少女の顔立ちは、花の様なと形容するのに相応しい、美しく可愛らしいものだったが、その表情はどう見ても、この年齢の少女がするものではない。
少女は、その身体に影を背負っていた。
「フィア、挨拶を」
「・・・フィア・ヨルデ・シャルーディネ、十二歳です。以後、お見知りおきを」
すっと右手を胸の前に当て、左手は背に回し、綺麗に腰を屈める。完璧な礼をした少女に、カーエンは驚きを隠せなかった。
しかも、少女・・・フィアの行った礼は、この一族で使われているものでは無く、皇国の礼儀作法、それも貴族等の身分ある者達が行うものだ。
そんな事をこの少女が知っているのが、カーエンには不思議でならなかった。
「カーエン・ロディ・メーデルです。出身地は水鼓の国、職業は行商人を」
名乗ると、フィアは頷いた。
(これが、十二歳・・・?)
確かに、顔立ちにはまだ幼さが残り、身体付きも華奢。けれど、あまりに瞳が不一致だ。
「我らは、貴方と交易をする訳にはいかない。我ら一族は、人と関わる訳にはいかないのだ。その代わり、この娘を連れて行くが良い。この娘は、たった二年間だが我らと生活を共にし、我らが持つ知識の全てを持っている。それだけで、充分な益になる筈だ」
族長の息子が、厳かに言った。
「え・・・?」
驚愕して、カーエンは族長の息子を見た。だが、彼の瞳に冗談の色は見えない。
「ですが、この子の母親は・・・?」
そう言った瞬間、フィアの身体大きく跳ねた。
「問題無い。それの母親は、今や消息不明なのだ」
「そんな・・・」
「貴女は、利益を求め、ここまで来たのだろう。ならば、何を躊躇する必要がある? すぐにでもフィアを連れ、この森を出るが良い。もうじき日も暮れる」
唐突に、付き放す言い方に変わると、そのまま彼は天幕をくぐって行ってしまった。
「あまりにも、身勝手じゃないんですか? 自分の従妹なんでしょう、この子は」
周りにいた〈医神ノ民〉の一人に同意を得ようと問いかけるも、彼は何も言わずに族長の息子の後に続いてしまった。そのまま、次々とその場にいた者は天幕をくぐって行ってしまう。
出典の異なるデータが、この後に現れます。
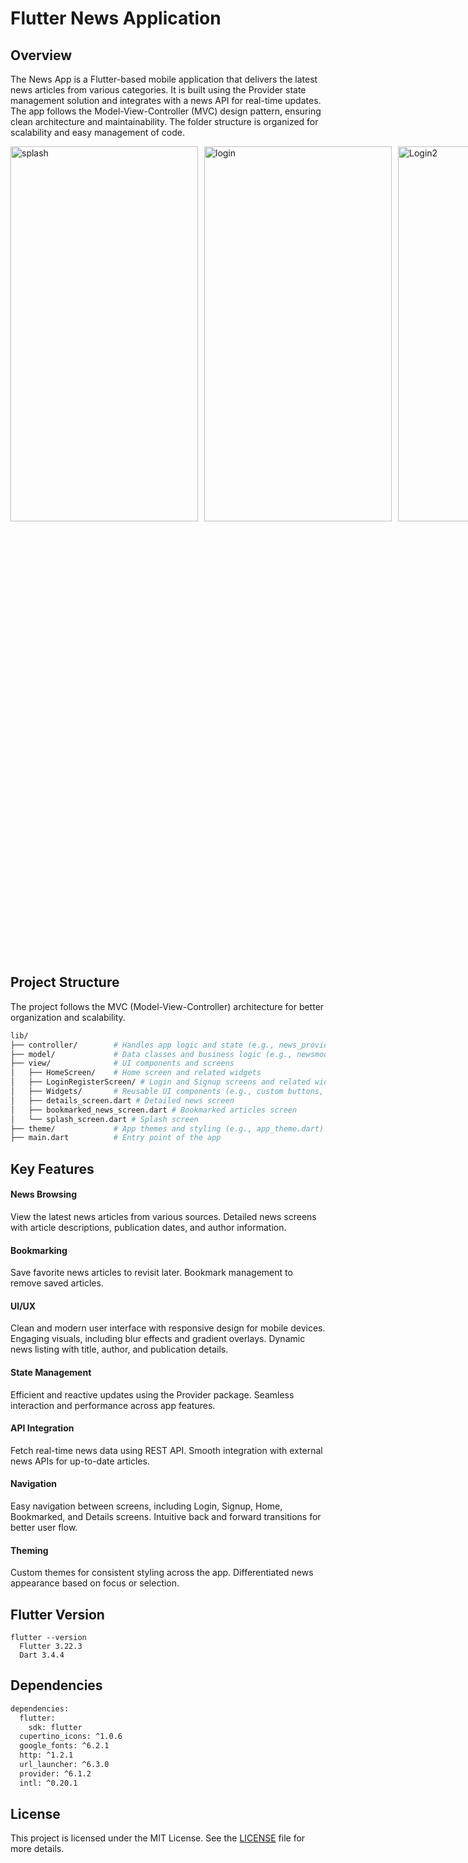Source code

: # Flutter News Application

## Overview
The News App is a Flutter-based mobile application that delivers the latest news articles from various categories. It is built using the Provider state management solution and integrates with a news API for real-time updates. The app follows the Model-View-Controller (MVC) design pattern, ensuring clean architecture and maintainability. The folder structure is organized for scalability and easy management of code.


<div style="display: flex;">
    <img src="https://github.com/ChouguleAnkita13/Flutter_News_App/assets/155567405/4552e662-e92b-49a8-bd01-26f0711bad6d" alt="splash" style="margin-right: 10px;" width="300" height="600">
    <img src="https://github.com/ChouguleAnkita13/Flutter_News_App/assets/155567405/ab93c89d-a83f-4bf0-883f-64b0455d90f3" alt="login" style="margin-right: 10px; " width="300" height="600">
 <img src="https://github.com/user-attachments/assets/85a66fac-793b-4244-b399-59d5f39987b4" alt="Login2" style="margin-right: 10px; " width="300" height="600">
 <br> <br><br><br>
    <img src="https://github.com/user-attachments/assets/f9e00df2-959b-4f75-8113-5a173e1ed35c" alt="Bookmark 2" style="margin-right: 10px;" width="300" height="600">
 <img src="https://github.com/user-attachments/assets/60cd6f27-4b06-4279-a108-3df79ea638e5" alt="Home 2" style="margin-right: 10px;" width="300" height="600">
 <img src="https://github.com/user-attachments/assets/65c33d2f-2be8-4446-b1ef-2e057458defc" alt="Bookmark 2" style="margin-right: 10px;" width="300" height="600">

 <br> <br><br><br>
    <img src="https://github.com/ChouguleAnkita13/Flutter_News_App/assets/155567405/80bec03f-0af4-4d7b-9106-5e70ac783b69" alt="Bookmark 2" style="margin-right: 10px;" width="300" height="600">
 <img src="https://github.com/user-attachments/assets/3a579888-67fc-4f03-8805-e58266738b25" alt="Home 2" style="margin-right: 10px;" width="300" height="600">   
</div>

## Project Structure

The project follows the MVC (Model-View-Controller) architecture for better organization and scalability.

```bash
lib/
├── controller/        # Handles app logic and state (e.g., news_provider.dart)
├── model/             # Data classes and business logic (e.g., newsmodel.dart)
├── view/              # UI components and screens
│   ├── HomeScreen/    # Home screen and related widgets
│   ├── LoginRegisterScreen/ # Login and Signup screens and related widgets
│   ├── Widgets/       # Reusable UI components (e.g., custom buttons, text fields)
│   ├── details_screen.dart # Detailed news screen
│   ├── bookmarked_news_screen.dart # Bookmarked articles screen
│   └── splash_screen.dart # Splash screen
├── theme/             # App themes and styling (e.g., app_theme.dart)
├── main.dart          # Entry point of the app
```
## Key Features

#### News Browsing
View the latest news articles from various sources.
Detailed news screens with article descriptions, publication dates, and author information.

#### Bookmarking
Save favorite news articles to revisit later.
Bookmark management to remove saved articles.

#### UI/UX
Clean and modern user interface with responsive design for mobile devices.
Engaging visuals, including blur effects and gradient overlays.
Dynamic news listing with title, author, and publication details.

#### State Management
Efficient and reactive updates using the Provider package.
Seamless interaction and performance across app features.

#### API Integration
Fetch real-time news data using REST API.
Smooth integration with external news APIs for up-to-date articles.

#### Navigation
Easy navigation between screens, including Login, Signup, Home, Bookmarked, and Details screens.
Intuitive back and forward transitions for better user flow.

#### Theming
Custom themes for consistent styling across the app.
Differentiated news appearance based on focus or selection.

## Flutter Version
```
flutter --version
  Flutter 3.22.3
  Dart 3.4.4
```

## Dependencies
```bash
dependencies:
  flutter:
    sdk: flutter
  cupertino_icons: ^1.0.6
  google_fonts: ^6.2.1
  http: ^1.2.1
  url_launcher: ^6.3.0
  provider: ^6.1.2
  intl: ^0.20.1
```
## License
This project is licensed under the MIT License. See the [LICENSE](https://choosealicense.com/licenses/mit/) file for more details.

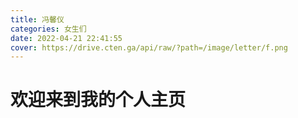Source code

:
 ```yaml
---
title: 冯馨仪
categories: 女生们
date: 2022-04-21 22:41:55
cover: https://drive.cten.ga/api/raw/?path=/image/letter/f.png
---
```

# 欢迎来到我的个人主页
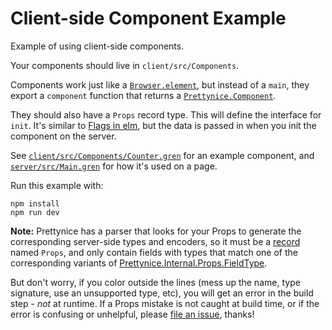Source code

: # Client-side Component Example

Example of using client-side components.

Your components should live in `client/src/Components`.

Components work just like a [`Browser.element`](https://packages.gren-lang.org/package/gren-lang/browser/version/3.0.0/module/Browser#element),
but instead of a `main`, they export a `component` function that returns a [`Prettynice.Component`](https://github.com/blaix/prettynice/blob/main/src/Prettynice/Component.gren).

They should also have a `Props` record type.
This will define the interface for `init`.
It's similar to [Flags in elm](https://guide.elm-lang.org/interop/flags),
but the data is passed in when you init the component on the server.

See [`client/src/Components/Counter.gren`](client/src/Components/Counter.gren) for an example component,
and [`server/src/Main.gren`](server/src/Main.gren) for how it's used on a page.

Run this example with:

```
npm install
npm run dev
```

**Note:** Prettynice has a parser that looks for your Props to generate the corresponding server-side types and encoders,
so it must be a [record](https://gren-lang.org/book/syntax/records.html) named `Props`,
and only contain fields with types that match one of the corresponding variants of [Prettynice.Internal.Props.FieldType](https://github.com/blaix/prettynice/blob/main/src/Prettynice/Internal/Props.gren).

But don't worry, if you color outside the lines (mess up the name, type
signature, use an unsupported type, etc), you will get an error in the build
step - _not_ at runtime. If a Props mistake is not caught at build time, or if
the error is confusing or unhelpful, please
[file an issue](https://github.com/blaix/prettynice/issues), thanks!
茫然とそれを見ていたカーエンに、声をかけたのはフィアだった。
「そんな事を、一々気にしている暇があったら、早くこの森を出る方がよっぽどマシだと思います」
「え?」
「貴女が私達との交易を望んだから、彼等は私を貴女に差し出した。交易を出来なくても、貴女が欲する利益は、私の知識だけでも充分得られる筈です」
淡々と話すフィアに、女商人は思わず彼女の肩を掴んだ。
「何を言っているの、君は。君は、〈医神ノ民〉の一人なんでしょう? 同族から別れるのが、辛くはないの?」
すると少女は、抑揚のない声で、表情一つ変えずに答えてみせた。